American Airlines CEO: Our Priority Is “Not Spending Any More Than We Have To”
In his very first question and answer session with employees after becoming CEO of American Airlines, Robert Isom implored them not to spend a dollar more than they need to. Two and a half years ago, with the airline posting disappointing earnings in the second quarter and projecting that they will not earn any money in the third quarter, he says the revenue problem is easily fixed but he’s most proud of their control of cost.
In a presentation to employees following the airline’s second quarter earnings call on Thursday, a recording of which was reviewed by View From The Wing, employees were told that American should be performing financially like United and Delta, but CEO Isom emphasized that no airline is better at being careful with a dollar than American.
And, he says, that’s even more important – it’s easier to fix revenue than to fix an airline that spends too much. In fact, it’s a competitive advantage.
We are doing an exceptional job at running a solid airline, and doing it efficiently. So we have a number of efforts going on right now about re-engineering the company. It’s really about making sure we use our resources in the best way, do things in a way that takes care of our customers, serves their needs, but makes sure that we’re being really efficient about not spending any more than we have to.
And that’s producing results. There is no airline today that is running a tighter ship in terms of expense and cost management, and that is also something that is very difficult to duplicate.
It’s one thing if you’re not producing from a revenue perspective, but it’s another if you really don’t have a handle on what you spend. So from an operations perspective, and from a spending perspective, I really like what I see.
Looking for places to cut costs, and avoiding expenses, aren’t priorities that are ultimately consistent with delivering a top notch product that drives a revenue premium – and given American’s relatively high costs and high debt load, they need to be driving revenue premium by delivering a product customers willingly pay more for.
If an airline needs to buy seats, is it really necessary to spend a dollar more than needed buying them in order to get the latest or most comfortable product?
American Airlines got itself into trouble when they didn’t invest in a cabin mockup for their standard domestic product before rolling it out. It wound up uncomfortable in first class, and without under seat storage for half the passengers. Lavatory doors smacked into each other, and water sprayed back out of the sink onto passengers. Galleys were tough to work in. They wound up spending more money retrofitting planes they’d just retrofitted – and they still had subpar first class seats and not enough extra legroom seats to sell.

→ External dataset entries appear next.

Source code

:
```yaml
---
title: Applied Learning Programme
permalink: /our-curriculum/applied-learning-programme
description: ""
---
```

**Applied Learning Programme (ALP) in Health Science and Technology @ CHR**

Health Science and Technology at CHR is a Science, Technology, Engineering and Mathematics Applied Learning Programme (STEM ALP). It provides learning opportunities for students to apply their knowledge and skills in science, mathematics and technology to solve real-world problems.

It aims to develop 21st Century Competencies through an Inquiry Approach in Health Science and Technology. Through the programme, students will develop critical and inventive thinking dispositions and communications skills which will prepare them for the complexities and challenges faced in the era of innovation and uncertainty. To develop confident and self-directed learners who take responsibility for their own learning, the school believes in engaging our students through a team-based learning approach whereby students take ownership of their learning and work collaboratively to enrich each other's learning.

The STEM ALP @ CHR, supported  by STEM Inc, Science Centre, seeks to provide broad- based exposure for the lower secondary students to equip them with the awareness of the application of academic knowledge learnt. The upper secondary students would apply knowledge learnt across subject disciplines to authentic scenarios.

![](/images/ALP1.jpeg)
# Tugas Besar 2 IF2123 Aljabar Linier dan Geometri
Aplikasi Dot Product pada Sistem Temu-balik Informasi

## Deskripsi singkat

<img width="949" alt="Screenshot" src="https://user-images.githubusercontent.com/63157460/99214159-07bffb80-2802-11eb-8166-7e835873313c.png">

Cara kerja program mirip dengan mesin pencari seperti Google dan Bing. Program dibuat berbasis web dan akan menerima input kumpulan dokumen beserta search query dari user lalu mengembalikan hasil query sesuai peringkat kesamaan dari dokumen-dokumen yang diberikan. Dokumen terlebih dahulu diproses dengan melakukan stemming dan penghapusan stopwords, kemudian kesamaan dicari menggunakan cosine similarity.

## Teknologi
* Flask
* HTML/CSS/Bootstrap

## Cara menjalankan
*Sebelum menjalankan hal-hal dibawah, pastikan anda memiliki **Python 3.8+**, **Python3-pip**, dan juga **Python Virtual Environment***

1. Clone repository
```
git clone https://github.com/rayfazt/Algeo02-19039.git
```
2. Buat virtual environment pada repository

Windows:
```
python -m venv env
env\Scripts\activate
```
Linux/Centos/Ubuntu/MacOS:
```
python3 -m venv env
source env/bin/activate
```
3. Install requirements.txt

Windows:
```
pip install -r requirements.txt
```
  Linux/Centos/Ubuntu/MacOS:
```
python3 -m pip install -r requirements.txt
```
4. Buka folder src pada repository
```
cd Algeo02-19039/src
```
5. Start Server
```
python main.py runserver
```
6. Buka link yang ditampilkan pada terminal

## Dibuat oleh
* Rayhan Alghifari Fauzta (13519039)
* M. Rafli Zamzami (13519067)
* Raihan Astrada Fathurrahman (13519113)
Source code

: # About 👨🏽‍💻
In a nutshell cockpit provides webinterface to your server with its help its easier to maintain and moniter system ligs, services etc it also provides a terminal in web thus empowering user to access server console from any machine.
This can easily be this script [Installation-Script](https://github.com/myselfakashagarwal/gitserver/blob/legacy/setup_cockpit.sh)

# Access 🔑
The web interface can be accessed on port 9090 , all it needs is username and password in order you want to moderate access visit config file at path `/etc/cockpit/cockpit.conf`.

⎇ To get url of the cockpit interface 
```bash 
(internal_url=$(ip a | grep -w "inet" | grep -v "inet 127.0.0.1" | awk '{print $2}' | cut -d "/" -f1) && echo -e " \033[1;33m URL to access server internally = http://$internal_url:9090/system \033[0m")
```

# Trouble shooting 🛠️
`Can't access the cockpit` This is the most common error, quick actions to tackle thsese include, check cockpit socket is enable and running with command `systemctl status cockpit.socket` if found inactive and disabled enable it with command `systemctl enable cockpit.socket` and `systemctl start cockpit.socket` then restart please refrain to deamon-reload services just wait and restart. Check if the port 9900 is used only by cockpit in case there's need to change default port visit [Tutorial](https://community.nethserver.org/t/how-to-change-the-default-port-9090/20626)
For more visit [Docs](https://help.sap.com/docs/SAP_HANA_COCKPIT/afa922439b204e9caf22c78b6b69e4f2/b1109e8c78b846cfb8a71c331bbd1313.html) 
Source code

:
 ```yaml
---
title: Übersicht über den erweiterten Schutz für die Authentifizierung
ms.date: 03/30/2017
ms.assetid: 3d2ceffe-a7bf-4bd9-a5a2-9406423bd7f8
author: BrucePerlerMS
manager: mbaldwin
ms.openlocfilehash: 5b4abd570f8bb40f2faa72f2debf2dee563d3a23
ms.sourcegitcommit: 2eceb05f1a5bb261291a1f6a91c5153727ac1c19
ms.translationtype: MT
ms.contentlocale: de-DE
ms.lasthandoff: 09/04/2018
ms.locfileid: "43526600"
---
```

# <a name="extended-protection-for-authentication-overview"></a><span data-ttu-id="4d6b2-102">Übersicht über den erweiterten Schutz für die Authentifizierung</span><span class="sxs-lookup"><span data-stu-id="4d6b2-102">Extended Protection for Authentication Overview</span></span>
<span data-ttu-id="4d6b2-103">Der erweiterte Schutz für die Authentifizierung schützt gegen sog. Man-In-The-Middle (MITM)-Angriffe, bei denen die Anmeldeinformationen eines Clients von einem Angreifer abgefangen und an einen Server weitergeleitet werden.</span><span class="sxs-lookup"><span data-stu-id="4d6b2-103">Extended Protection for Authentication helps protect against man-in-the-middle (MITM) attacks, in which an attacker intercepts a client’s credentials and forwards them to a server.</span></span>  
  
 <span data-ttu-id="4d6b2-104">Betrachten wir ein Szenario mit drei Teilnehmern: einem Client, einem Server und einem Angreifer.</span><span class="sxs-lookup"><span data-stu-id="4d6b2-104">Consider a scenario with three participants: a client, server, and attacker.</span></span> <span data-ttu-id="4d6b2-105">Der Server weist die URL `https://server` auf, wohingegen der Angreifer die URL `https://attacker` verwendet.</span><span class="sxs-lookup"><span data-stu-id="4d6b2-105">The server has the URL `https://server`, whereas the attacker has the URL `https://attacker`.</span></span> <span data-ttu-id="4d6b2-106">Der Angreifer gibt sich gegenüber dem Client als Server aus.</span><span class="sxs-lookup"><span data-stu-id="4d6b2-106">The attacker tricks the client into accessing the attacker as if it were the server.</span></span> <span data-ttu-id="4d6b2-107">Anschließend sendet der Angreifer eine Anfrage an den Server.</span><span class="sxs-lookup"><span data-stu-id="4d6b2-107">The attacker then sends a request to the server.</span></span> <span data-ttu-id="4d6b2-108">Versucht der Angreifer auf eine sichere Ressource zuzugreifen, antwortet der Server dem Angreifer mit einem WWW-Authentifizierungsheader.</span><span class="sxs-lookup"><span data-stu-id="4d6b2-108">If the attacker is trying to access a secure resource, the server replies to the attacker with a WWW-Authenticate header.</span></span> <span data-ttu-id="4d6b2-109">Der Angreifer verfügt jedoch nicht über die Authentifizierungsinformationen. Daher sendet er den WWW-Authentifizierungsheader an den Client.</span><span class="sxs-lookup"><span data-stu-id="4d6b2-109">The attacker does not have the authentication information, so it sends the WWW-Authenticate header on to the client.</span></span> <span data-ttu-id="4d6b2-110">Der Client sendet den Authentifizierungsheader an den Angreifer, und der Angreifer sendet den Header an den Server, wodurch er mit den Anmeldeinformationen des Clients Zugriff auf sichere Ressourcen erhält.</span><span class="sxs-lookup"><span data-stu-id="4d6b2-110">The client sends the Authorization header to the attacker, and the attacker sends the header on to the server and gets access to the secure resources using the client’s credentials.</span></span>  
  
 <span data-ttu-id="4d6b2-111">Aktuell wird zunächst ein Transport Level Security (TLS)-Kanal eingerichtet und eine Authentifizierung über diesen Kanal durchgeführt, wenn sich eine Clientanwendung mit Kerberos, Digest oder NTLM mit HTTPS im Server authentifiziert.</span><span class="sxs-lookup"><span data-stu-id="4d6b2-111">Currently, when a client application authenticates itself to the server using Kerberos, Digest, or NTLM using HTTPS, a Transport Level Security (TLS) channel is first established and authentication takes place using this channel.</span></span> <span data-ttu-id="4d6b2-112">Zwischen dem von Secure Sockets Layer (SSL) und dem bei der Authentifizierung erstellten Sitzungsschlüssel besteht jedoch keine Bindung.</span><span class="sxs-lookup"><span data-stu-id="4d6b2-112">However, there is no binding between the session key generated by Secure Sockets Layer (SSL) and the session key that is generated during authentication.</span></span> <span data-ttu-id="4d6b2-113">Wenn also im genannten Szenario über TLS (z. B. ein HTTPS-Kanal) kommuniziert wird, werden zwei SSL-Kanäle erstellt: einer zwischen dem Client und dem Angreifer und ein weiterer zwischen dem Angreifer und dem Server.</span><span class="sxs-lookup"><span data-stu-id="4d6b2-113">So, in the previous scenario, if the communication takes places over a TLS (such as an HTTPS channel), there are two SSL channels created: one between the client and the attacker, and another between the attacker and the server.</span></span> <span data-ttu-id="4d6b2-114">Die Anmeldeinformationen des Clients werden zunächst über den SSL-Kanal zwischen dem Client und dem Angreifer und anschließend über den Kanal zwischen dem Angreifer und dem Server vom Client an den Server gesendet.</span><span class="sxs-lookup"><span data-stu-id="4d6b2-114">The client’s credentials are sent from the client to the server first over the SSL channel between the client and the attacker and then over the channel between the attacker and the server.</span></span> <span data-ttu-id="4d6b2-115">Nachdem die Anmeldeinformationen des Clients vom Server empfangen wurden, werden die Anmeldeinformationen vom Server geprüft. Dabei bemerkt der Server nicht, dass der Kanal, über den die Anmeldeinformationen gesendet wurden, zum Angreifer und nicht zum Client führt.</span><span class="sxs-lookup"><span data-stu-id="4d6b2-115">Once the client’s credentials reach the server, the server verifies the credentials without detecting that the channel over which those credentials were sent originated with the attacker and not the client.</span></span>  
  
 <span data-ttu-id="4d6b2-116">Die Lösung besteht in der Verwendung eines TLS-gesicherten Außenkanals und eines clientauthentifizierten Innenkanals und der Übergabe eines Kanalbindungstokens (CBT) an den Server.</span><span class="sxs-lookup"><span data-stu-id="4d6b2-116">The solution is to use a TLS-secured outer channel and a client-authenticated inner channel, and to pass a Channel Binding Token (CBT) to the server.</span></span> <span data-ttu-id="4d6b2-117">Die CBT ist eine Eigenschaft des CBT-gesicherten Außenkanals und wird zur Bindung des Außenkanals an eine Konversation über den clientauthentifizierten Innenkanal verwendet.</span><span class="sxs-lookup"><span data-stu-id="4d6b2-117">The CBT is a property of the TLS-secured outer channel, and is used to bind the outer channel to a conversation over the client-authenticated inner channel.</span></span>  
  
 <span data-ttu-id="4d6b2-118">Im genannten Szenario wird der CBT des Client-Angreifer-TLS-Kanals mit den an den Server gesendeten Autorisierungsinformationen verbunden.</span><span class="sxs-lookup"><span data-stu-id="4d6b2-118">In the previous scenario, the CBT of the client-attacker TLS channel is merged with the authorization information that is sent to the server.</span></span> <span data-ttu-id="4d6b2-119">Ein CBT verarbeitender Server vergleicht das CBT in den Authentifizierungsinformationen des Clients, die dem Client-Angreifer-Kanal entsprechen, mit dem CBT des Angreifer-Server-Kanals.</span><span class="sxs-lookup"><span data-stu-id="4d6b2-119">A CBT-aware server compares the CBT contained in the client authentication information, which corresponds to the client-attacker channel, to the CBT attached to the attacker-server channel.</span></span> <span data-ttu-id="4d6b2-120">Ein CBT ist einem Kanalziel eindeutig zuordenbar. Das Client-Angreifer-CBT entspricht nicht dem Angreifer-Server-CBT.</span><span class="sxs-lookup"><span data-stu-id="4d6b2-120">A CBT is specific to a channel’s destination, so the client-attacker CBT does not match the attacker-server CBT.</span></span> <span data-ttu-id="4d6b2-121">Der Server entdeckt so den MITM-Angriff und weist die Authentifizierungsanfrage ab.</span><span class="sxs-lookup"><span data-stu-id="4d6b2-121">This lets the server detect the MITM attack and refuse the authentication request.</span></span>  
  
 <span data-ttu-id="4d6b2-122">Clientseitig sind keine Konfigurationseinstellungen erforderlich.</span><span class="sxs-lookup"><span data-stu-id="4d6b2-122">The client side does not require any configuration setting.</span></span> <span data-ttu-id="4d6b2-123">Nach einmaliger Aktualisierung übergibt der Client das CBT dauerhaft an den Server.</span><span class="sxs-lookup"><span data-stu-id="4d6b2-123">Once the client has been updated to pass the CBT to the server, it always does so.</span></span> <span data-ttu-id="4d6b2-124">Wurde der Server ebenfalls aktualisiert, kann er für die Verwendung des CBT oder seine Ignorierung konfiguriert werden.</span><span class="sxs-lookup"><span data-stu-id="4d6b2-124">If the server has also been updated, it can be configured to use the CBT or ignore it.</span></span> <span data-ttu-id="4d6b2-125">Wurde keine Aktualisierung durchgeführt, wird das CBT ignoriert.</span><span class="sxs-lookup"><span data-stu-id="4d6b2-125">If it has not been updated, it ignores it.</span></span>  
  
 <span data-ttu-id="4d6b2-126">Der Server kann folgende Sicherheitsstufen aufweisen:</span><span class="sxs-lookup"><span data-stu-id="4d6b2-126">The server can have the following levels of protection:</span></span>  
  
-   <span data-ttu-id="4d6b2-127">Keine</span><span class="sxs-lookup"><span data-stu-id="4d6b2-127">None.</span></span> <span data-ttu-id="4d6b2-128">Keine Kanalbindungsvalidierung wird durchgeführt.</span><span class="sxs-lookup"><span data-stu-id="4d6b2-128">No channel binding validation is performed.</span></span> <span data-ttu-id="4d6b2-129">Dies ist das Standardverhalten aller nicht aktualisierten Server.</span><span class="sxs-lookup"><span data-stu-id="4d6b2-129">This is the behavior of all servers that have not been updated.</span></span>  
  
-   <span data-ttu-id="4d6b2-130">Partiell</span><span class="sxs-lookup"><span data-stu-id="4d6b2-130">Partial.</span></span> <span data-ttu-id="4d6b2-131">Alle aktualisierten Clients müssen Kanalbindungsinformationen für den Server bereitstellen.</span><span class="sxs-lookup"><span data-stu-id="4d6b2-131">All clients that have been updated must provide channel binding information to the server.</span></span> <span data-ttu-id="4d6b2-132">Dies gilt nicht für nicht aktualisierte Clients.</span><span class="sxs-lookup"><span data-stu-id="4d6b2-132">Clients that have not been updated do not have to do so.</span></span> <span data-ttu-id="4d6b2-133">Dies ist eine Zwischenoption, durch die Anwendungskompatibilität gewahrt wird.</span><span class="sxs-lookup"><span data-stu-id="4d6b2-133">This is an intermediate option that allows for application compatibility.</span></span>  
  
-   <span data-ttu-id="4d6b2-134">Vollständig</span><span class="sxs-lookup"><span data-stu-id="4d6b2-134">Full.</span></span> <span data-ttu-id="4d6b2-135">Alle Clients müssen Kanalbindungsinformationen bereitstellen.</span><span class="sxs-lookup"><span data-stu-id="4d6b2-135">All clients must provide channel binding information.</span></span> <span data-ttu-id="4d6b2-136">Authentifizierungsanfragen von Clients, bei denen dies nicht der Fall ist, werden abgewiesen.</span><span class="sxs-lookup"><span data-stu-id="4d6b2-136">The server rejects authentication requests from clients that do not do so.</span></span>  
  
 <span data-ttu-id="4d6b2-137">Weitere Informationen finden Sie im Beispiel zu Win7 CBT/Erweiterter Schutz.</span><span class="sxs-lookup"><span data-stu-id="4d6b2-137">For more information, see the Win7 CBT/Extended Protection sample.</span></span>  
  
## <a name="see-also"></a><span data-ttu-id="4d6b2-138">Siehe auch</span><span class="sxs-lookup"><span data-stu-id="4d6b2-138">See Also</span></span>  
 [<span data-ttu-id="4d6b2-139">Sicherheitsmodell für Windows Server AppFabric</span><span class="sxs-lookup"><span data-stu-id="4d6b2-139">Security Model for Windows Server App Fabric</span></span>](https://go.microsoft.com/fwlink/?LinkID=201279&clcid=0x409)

If you need to provide meals to premium customers, how much do you invest? Steak or short rib (‘mystery meat’)? How much should you put into your wine program? Those investments might drive premium customer satisfaction but it might be difficult to tie a given ticket purchase to the spending. And you don’t have to spend more when $1 shelf stable pasta lets you check off the box of having a ‘meal’. And why restore anything other than cardboard box meals on regional flights?
Do we spend a little more on the catering company that delivers a great product and always stocks flights properly and on time, or accept a bit lower quality meal and occasional miscatered flights? One provides a consistent great product for customers, the other risks criticism for spending “a dollar more than we need to.”
Premium cabins get amenity kits on long flights, but is giving the same products to business and first class that you give to premium economy good enough? Why spend more?
When there’s life left in a product, do you replace it because it’s not the best experience? Is that dollar of spending necessary, especially when you believe it’s operational reliability that’s what actually matters?
There’s a difference between ‘not spending a dollar more than you need to’ and ‘being a good steward of shareholder resources’. One can be penny wise, pound foolish while the other makes calibrated investments – spending based on an informed bet about how the decision will return greater revenue, or avoid bigger future expense.
US Airways delayed investing in internet for years, believing they’d never generate more money selling the service than it cost to install. They didn’t want so spend money unnecessarily. Eventually they admitted they were wrong when they saw they had been losing business for some time from customers who weren’t willing to book tickets on an airline without internet.
I’ve written that “you can take management out of Tempe but you can’t take Tempe out of management.” The idea is that America West took over US Airways and then American, with America West now doing business under the American Airlines name and with the America West mindset. But Northwest Airlines is just as important in the culture now.
Northwest was a terrible airline with a (mostly) terrible product. The WorldPerks program was generous with its elites because they had to do something to keep customers loyal. They simply didn’t like spending money, and didn’t think customers noticed, cared, or knew the difference.